It is interesting that people came up with a term for women in movies who make no mistakes. Sure, we had male heros who made no mistakes for 80 years and never invented a word for that. Why? because certain people don't have a problem with a man being awesome. The moment women get the same hero treatment that is of course a sign for sjw. Again let us not forget that people who hate women or whatnot cannot say this openly because most people don't accept that anymore so they have to come up with terms like mary sue.
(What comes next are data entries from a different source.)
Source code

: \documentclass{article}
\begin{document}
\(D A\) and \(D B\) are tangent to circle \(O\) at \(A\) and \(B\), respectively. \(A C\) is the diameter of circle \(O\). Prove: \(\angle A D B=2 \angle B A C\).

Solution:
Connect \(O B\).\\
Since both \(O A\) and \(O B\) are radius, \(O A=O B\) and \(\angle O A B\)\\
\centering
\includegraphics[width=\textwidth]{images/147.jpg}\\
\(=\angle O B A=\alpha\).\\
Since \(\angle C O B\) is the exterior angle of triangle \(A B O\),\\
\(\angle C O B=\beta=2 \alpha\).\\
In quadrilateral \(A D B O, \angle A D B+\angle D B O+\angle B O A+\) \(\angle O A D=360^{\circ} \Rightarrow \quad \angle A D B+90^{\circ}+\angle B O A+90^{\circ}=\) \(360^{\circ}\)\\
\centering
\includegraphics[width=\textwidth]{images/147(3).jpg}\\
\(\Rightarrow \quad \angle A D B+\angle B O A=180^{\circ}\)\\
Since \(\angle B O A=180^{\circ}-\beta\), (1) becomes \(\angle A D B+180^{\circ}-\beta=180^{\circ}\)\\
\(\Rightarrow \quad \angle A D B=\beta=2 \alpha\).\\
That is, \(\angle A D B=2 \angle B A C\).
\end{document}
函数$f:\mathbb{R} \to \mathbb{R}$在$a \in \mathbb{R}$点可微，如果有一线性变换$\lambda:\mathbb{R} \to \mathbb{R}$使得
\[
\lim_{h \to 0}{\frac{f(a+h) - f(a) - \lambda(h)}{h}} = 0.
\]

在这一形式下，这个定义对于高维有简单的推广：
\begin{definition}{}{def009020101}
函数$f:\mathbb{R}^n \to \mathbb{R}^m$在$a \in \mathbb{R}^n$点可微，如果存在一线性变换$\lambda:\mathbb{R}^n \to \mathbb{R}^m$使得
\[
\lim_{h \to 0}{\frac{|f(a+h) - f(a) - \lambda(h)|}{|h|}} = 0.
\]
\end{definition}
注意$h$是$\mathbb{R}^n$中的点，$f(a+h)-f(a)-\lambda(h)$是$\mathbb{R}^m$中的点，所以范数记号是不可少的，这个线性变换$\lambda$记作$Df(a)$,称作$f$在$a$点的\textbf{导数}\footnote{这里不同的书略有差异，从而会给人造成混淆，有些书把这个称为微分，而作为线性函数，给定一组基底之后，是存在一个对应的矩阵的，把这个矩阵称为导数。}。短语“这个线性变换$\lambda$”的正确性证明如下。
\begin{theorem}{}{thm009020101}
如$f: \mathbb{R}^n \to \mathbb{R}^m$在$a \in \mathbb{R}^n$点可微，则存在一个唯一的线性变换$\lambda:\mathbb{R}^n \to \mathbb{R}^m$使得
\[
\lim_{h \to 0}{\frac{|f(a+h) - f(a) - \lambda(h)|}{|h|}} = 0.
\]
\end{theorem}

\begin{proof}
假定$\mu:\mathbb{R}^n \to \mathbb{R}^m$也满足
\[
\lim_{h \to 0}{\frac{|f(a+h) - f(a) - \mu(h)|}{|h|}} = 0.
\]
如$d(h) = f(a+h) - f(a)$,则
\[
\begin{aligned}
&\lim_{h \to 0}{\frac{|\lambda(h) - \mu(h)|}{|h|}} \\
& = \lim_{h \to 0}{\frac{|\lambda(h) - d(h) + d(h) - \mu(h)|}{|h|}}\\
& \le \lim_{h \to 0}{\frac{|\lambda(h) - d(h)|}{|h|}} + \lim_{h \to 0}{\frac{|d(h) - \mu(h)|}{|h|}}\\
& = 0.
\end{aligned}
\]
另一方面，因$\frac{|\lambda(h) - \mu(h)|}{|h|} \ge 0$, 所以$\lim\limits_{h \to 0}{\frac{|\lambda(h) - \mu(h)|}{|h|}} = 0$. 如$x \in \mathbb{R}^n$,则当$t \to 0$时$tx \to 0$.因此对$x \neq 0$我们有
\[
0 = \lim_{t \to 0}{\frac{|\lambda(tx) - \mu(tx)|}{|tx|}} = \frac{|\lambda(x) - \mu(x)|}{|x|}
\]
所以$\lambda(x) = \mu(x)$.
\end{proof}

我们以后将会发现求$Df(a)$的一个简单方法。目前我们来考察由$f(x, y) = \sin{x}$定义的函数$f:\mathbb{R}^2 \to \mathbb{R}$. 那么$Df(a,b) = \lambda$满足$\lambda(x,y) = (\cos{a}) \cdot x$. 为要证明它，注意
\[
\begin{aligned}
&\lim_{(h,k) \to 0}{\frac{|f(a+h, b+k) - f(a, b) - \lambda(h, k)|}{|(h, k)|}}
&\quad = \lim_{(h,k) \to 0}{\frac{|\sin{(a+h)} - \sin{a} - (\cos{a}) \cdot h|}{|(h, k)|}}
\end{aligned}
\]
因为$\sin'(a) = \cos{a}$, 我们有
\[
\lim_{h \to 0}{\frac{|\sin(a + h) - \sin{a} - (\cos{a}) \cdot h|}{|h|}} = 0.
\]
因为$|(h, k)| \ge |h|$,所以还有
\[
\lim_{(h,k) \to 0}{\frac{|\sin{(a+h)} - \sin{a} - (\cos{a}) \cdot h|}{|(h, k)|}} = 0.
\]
Rey from star wars 7 is a good example. Certain people were shouting Mary Sue Mary Sue. The first time Rey flies a ship (which she obviously knows as she explains) she barely makes it off the ground and then crashes it into a building. Or when she fights Kylo Ren these certain people where shouting:" How can she beat him. He is trained and she is not." They ignore of course that Kylo is bleeding out and when he focuses for a moment almost instantly beats her.
A few male heroes that could do no wrong.
John Maclaine
Macgyver
All the Batmans
All the Chuck Norris
All the Clint Eastwoods
All the: Sylvester Stallone, Steven Seagal, Jason Statham, van Damme and so on.
Neo in the Matrix
Indiana Jones
Ethan Hunt
James Bond
And so on and so on and so on
But nobody has a problem with these Bros being infallible. No. And nobody ever came up with a derogatory term for this kind of hero even though we see that type far more often and for a far longer time. Certainly just an oversight.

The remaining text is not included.